Investors who can't decide whether to favour the value approach to investing that thrives in market downturns or the growth style that takes off in an economic rebound can choose a mutual fund that blends both strategies.
The $1.5-billion Spectrum Canadian Equity Fund is managed by McLean Budden Ltd. stock pickers Susan Shuter, Brian Dawson and their teams of growth and value enthusiasts.
The fund lost 8.3 per cent for the year to Jan. 31. That compares with a 10.2-per-cent drop for the average Canadian large-capitalization equity fund and a 21-per-cent tumble for the TSE/S&P 60 composite index.

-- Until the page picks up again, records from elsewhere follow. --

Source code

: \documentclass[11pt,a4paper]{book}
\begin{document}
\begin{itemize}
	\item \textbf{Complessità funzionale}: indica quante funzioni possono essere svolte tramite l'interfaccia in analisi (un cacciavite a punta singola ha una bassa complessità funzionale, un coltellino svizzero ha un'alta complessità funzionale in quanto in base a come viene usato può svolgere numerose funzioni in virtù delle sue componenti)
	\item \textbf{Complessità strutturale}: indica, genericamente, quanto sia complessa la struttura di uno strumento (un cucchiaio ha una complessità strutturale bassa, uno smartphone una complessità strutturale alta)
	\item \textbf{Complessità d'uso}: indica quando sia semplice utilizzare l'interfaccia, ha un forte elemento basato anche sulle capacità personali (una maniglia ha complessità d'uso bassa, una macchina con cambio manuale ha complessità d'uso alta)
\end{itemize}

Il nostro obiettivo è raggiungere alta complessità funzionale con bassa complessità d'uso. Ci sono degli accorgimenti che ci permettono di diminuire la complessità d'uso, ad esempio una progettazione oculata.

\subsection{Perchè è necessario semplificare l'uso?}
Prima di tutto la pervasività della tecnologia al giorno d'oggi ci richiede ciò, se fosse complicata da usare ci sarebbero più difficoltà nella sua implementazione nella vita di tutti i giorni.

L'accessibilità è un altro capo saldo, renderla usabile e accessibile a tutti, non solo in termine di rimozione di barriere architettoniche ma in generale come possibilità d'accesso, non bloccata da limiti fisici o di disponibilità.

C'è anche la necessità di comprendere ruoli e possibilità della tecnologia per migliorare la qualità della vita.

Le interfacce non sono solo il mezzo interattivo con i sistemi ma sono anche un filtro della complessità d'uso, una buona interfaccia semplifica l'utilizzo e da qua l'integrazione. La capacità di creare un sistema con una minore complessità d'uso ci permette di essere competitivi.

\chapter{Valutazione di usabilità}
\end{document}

Ms. Shuter said growth and value can each do well, but she believes funds that use only one or the other style are more volatile.

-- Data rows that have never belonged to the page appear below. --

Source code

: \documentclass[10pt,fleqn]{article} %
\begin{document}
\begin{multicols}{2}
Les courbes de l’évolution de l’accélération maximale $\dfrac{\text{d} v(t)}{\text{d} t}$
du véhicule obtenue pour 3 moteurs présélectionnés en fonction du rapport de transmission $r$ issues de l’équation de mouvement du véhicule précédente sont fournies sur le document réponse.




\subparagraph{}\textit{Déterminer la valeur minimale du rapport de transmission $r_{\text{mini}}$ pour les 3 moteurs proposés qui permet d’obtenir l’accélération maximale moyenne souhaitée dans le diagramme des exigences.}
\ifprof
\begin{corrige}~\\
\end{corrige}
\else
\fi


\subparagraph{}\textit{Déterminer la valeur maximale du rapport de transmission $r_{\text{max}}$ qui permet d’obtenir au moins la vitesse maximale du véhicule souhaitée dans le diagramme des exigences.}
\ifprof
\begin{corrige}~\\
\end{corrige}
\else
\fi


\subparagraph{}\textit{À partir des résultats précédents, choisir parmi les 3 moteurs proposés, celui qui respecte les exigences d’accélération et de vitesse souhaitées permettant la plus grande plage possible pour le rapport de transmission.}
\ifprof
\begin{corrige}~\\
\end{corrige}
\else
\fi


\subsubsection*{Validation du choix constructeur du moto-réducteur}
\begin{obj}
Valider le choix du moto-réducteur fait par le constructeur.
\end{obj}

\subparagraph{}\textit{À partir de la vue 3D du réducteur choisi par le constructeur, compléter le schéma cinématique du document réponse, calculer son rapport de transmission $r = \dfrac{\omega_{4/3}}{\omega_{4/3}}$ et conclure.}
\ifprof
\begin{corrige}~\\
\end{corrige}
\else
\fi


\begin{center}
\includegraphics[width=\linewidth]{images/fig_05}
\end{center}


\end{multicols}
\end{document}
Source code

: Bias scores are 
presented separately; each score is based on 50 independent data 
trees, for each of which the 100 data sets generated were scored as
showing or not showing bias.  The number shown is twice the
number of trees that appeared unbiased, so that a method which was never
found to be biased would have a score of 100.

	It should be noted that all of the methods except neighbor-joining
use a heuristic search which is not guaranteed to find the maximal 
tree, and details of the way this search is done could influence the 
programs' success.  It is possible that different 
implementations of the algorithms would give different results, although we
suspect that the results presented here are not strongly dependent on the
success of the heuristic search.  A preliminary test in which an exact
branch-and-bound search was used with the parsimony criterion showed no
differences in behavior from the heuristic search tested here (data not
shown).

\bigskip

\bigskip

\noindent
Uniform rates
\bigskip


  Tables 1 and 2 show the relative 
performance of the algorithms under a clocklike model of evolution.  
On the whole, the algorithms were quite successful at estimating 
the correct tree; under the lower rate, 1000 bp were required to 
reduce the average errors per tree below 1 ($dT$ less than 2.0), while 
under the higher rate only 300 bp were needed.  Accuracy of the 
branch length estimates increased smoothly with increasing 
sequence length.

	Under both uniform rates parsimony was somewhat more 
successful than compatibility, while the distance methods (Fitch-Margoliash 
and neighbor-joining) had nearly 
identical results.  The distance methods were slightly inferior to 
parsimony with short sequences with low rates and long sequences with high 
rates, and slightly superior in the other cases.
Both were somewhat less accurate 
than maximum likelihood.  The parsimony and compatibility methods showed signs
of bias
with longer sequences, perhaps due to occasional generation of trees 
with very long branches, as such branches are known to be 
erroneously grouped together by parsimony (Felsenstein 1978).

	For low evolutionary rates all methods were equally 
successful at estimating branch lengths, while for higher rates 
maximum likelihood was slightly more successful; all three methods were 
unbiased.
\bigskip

Ms. Shuter said the managers look for organic revenue growth, rising share-earnings and strong management when picking growth stocks.

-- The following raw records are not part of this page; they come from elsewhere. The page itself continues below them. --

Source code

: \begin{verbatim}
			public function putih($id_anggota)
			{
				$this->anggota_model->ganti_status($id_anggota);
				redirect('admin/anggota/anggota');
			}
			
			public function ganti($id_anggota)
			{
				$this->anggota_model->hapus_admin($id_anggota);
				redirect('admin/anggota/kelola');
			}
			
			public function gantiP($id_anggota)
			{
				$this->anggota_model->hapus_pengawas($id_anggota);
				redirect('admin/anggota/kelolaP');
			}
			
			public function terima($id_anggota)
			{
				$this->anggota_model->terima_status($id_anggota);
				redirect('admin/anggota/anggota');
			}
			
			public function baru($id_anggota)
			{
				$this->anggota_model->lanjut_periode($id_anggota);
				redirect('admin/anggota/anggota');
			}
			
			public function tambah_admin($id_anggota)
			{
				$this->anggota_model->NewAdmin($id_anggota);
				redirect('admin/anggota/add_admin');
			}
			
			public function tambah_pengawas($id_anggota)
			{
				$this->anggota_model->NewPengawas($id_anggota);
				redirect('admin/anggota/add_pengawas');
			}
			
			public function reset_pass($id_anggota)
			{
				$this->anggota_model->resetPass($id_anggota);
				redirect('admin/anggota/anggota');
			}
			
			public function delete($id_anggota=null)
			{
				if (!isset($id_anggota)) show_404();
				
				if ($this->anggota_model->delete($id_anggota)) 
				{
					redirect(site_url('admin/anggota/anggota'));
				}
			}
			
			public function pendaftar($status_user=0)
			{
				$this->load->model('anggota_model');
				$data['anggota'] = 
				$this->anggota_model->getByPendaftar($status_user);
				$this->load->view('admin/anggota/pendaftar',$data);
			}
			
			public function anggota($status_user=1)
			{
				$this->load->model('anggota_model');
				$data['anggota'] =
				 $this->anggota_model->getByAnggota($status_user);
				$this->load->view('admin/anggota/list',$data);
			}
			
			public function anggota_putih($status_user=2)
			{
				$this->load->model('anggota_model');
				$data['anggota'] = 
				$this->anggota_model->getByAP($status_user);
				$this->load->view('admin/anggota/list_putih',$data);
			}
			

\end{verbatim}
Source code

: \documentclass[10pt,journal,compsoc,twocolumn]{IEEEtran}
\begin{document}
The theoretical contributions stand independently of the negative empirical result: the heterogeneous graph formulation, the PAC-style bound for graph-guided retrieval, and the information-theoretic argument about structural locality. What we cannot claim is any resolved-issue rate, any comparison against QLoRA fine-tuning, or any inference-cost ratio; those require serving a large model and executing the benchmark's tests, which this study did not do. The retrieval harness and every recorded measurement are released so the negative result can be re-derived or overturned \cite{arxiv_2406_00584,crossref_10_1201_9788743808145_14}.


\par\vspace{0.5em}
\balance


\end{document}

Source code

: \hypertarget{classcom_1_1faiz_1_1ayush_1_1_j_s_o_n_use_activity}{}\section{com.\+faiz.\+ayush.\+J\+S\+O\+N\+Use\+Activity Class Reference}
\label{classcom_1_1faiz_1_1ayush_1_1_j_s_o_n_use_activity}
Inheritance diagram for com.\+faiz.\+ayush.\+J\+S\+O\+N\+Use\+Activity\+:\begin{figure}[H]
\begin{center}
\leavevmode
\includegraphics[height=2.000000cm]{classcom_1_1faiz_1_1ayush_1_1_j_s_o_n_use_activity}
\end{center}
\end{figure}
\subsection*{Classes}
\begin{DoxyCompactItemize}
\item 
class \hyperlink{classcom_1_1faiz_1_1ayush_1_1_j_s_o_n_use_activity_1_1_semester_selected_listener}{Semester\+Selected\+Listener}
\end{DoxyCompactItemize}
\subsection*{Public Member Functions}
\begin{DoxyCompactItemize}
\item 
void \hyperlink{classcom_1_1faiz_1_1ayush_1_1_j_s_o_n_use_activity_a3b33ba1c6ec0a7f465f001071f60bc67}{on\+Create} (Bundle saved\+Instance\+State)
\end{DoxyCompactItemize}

On the value side of the portfolio, they look for stocks that are relatively cheap compared with other companies in the industry, have a strong balance sheet, and have a catalyst that might change the market's perception of the stock.
Ms. Shuter said finding rising stocks has been particularly challenging of late as stock markets struggle against investors' fears about sketchy accounting.
"Stocks are being taken down regardless of whether their accounting practices are aggressive or they're conservative."
She added that the fund does not hold any shares in two of the names that have been hit hardest by investor concern about accounting: Enron and Tyco International.
Ms. Shuter believes the U.S. economy will likely return to growth in the second quarter of this year, with a recovery in the Canadian economy following a rebound south of the border.
But she cautions that corporate profit growth will likely be limited to the single digits even when the economy improves.
Ms. Shuter said the managers trimmed their technology holdings through 2000 and bought stocks in the basic industries, consumer products and interest-sensitive groups.
The team lightened up on Nortel Networks Corp. when the shares soared, then bought back in when Nortel's price-earnings ratio tumbled below its historical levels, she explained.
Ms. Shuter said that even with Nortel's slide in fortune as customers stopped building their corporate networks, many rivals fared worse.
A lot of Nortel's competitors that previously were considered serious are no longer a threat, Ms. Shuter believes.
Telecommunications and technology companies are still struggling, she added, but that's why she likes the valuations in stocks such as Nortel.
"It is always the case that you should be buying the stocks when the turn is least evident."
The fund's top holdings as of Dec. 31 included Nortel, BCE Inc., Magna International Inc., Alcan Inc. and the big five banks.
The fund had 17.4 per cent of its holdings in financial services, 14.2 per cent in industrial products and 9.6 per cent in oil and gas.
Despite the hefty weighting in financial services, Ms. Shuter said she has considered many of the insurance companies' stocks overvalued for some time, and the fund currently has a "neutral" weighting on the banks because the managers still have concerns about rising loan-loss provisions.
Ms. Shuter also sees some good opportunities in the energy sector.
Among basic materials, the fund has been increasing its holdings in metals stocks as prices of the commodities improve, the manager said.
The fund has a "neutral" weighting in forest products. In that sector, Ms. Shuter likes Norske Scog Canada Ltd., which she believes is a potential take-out candidate.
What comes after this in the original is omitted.